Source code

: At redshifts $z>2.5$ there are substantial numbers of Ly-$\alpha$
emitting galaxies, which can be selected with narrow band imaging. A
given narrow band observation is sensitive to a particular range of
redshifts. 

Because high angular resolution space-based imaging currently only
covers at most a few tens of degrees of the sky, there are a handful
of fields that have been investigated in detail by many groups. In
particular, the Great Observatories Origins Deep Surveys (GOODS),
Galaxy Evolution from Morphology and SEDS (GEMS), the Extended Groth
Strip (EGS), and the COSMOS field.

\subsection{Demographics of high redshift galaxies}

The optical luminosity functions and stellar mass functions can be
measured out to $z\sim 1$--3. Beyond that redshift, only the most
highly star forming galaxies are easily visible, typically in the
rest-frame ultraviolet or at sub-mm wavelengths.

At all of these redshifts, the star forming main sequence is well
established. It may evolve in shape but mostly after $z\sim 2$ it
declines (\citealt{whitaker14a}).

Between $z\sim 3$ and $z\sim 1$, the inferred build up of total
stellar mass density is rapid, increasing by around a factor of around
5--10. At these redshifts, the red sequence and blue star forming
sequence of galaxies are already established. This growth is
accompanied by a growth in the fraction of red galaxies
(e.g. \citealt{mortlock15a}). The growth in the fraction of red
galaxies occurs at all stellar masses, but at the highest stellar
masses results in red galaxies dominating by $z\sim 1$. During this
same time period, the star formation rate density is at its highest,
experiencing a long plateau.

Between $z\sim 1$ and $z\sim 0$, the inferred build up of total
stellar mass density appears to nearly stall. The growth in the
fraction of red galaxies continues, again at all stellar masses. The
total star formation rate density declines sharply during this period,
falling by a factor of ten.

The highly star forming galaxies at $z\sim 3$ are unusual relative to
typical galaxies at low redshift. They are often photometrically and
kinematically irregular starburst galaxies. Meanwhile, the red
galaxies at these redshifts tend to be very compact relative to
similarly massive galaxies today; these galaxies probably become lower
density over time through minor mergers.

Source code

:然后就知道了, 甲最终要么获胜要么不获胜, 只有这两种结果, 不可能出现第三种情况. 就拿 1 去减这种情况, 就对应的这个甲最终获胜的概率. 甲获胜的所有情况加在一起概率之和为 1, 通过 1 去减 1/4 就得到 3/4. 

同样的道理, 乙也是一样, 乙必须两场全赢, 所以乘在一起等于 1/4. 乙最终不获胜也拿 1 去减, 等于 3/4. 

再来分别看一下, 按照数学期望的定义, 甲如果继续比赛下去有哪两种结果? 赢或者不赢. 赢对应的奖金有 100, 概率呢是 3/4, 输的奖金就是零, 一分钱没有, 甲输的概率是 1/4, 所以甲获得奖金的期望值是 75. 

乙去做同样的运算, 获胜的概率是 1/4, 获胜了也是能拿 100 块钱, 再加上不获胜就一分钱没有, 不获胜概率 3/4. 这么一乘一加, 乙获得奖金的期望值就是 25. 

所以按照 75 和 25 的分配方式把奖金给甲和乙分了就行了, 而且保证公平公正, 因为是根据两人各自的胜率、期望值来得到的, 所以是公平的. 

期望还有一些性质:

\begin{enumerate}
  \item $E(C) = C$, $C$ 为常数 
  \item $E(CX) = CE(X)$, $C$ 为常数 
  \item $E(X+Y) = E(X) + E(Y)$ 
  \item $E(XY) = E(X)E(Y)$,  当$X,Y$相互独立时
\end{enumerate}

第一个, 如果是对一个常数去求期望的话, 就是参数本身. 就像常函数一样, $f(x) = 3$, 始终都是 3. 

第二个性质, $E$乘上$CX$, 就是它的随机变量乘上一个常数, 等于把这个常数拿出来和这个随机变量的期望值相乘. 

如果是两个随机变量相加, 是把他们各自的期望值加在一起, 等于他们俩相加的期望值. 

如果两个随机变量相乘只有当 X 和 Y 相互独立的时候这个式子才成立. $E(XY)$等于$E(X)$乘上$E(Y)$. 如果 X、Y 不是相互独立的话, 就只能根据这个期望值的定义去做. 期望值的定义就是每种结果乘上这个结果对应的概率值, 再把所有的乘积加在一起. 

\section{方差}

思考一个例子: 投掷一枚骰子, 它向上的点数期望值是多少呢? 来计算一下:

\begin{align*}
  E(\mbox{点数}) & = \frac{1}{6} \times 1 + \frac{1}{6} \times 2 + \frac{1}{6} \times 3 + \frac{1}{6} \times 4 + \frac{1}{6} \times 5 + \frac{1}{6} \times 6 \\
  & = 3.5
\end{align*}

■ **Exercise prompt**
In the records above, some lines hold the word "Between"; copy each such line.

■ **Problem solution**
Between $z\sim 3$ and $z\sim 1$, the inferred build up of total
Between $z\sim 1$ and $z\sim 0$, the inferred build up of total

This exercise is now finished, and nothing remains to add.